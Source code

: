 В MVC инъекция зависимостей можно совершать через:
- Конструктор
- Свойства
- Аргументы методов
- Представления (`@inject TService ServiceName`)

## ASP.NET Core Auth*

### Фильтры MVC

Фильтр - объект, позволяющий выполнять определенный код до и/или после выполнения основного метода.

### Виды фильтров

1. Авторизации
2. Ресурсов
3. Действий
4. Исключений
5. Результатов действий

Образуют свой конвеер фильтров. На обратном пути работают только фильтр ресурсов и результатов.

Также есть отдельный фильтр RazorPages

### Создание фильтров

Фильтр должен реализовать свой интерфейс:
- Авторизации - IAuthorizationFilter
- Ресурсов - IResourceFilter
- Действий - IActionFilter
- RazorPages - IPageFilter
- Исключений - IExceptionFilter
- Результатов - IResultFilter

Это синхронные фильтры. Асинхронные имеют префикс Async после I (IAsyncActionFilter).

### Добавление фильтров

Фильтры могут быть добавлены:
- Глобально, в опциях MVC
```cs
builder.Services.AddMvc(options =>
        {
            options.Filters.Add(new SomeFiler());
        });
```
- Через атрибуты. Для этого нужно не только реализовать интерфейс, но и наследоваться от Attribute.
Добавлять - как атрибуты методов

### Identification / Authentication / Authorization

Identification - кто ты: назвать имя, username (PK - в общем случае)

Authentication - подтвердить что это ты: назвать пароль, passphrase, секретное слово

────────

- _What to produce_
Please give the data again in full, exactly as written.

- _Answer section_
Source code

: В MVC инъекция зависимостей можно совершать через:
- Конструктор
- Свойства
- Аргументы методов
- Представления (`@inject TService ServiceName`)

## ASP.NET Core Auth*

### Фильтры MVC

Фильтр - объект, позволяющий выполнять определенный код до и/или после выполнения основного метода.

### Виды фильтров

1. Авторизации
2. Ресурсов
3. Действий
4. Исключений
5. Результатов действий

Образуют свой конвеер фильтров. На обратном пути работают только фильтр ресурсов и результатов.

Также есть отдельный фильтр RazorPages

### Создание фильтров

Фильтр должен реализовать свой интерфейс:
- Авторизации - IAuthorizationFilter
- Ресурсов - IResourceFilter
- Действий - IActionFilter
- RazorPages - IPageFilter
- Исключений - IExceptionFilter
- Результатов - IResultFilter

Это синхронные фильтры. Асинхронные имеют префикс Async после I (IAsyncActionFilter).

### Добавление фильтров

Фильтры могут быть добавлены:
- Глобально, в опциях MVC
```cs
builder.Services.AddMvc(options =>
        {
            options.Filters.Add(new SomeFiler());
        });
```
- Через атрибуты. Для этого нужно не только реализовать интерфейс, но и наследоваться от Attribute.
Добавлять - как атрибуты методов

### Identification / Authentication / Authorization

Identification - кто ты: назвать имя, username (PK - в общем случае)

Authentication - подтвердить что это ты: назвать пароль, passphrase, секретное слово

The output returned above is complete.